TASK INSTRUCTIONS → All the entries, exactly as they read, must be written out again.

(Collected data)
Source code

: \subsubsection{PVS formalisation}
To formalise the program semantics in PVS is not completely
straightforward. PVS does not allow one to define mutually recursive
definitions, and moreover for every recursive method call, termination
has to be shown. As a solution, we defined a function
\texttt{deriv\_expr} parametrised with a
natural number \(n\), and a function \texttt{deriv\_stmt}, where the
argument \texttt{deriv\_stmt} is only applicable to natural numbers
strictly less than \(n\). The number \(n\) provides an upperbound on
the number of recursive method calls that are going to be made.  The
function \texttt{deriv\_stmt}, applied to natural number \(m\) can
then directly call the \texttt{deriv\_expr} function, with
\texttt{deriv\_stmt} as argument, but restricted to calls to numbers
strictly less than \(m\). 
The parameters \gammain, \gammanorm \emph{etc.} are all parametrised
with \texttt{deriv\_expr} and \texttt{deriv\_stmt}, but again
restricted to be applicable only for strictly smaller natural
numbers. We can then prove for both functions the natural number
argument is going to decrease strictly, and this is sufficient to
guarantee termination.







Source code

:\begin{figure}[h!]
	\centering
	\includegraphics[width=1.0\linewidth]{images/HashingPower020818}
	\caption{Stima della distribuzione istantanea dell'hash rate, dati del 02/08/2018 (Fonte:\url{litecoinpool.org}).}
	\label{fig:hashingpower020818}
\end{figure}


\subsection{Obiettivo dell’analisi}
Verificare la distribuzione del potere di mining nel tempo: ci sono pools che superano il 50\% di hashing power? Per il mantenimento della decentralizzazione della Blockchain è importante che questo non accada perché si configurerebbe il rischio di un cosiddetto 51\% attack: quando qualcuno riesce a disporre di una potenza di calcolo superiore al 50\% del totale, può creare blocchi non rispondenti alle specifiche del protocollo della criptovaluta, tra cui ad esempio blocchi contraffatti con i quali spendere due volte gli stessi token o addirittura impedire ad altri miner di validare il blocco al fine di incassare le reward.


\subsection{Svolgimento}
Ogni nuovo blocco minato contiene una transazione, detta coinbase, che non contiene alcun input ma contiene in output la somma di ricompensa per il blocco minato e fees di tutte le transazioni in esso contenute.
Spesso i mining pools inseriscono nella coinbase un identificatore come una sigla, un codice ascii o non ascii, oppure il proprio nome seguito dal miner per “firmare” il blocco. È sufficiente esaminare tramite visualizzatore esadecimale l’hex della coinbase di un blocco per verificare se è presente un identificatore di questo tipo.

RESPONSE TO THE TASK →
Source code

: \subsubsection{PVS formalisation}
To formalise the program semantics in PVS is not completely
straightforward. PVS does not allow one to define mutually recursive
definitions, and moreover for every recursive method call, termination
has to be shown. As a solution, we defined a function
\texttt{deriv\_expr} parametrised with a
natural number \(n\), and a function \texttt{deriv\_stmt}, where the
argument \texttt{deriv\_stmt} is only applicable to natural numbers
strictly less than \(n\). The number \(n\) provides an upperbound on
the number of recursive method calls that are going to be made.  The
function \texttt{deriv\_stmt}, applied to natural number \(m\) can
then directly call the \texttt{deriv\_expr} function, with
\texttt{deriv\_stmt} as argument, but restricted to calls to numbers
strictly less than \(m\). 
The parameters \gammain, \gammanorm \emph{etc.} are all parametrised
with \texttt{deriv\_expr} and \texttt{deriv\_stmt}, but again
restricted to be applicable only for strictly smaller natural
numbers. We can then prove for both functions the natural number
argument is going to decrease strictly, and this is sufficient to
guarantee termination.







Source code

:\begin{figure}[h!]
	\centering
	\includegraphics[width=1.0\linewidth]{images/HashingPower020818}
	\caption{Stima della distribuzione istantanea dell'hash rate, dati del 02/08/2018 (Fonte:\url{litecoinpool.org}).}
	\label{fig:hashingpower020818}
\end{figure}


\subsection{Obiettivo dell’analisi}
Verificare la distribuzione del potere di mining nel tempo: ci sono pools che superano il 50\% di hashing power? Per il mantenimento della decentralizzazione della Blockchain è importante che questo non accada perché si configurerebbe il rischio di un cosiddetto 51\% attack: quando qualcuno riesce a disporre di una potenza di calcolo superiore al 50\% del totale, può creare blocchi non rispondenti alle specifiche del protocollo della criptovaluta, tra cui ad esempio blocchi contraffatti con i quali spendere due volte gli stessi token o addirittura impedire ad altri miner di validare il blocco al fine di incassare le reward.


\subsection{Svolgimento}
Ogni nuovo blocco minato contiene una transazione, detta coinbase, che non contiene alcun input ma contiene in output la somma di ricompensa per il blocco minato e fees di tutte le transazioni in esso contenute.
Spesso i mining pools inseriscono nella coinbase un identificatore come una sigla, un codice ascii o non ascii, oppure il proprio nome seguito dal miner per “firmare” il blocco. È sufficiente esaminare tramite visualizzatore esadecimale l’hex della coinbase di un blocco per verificare se è presente un identificatore di questo tipo.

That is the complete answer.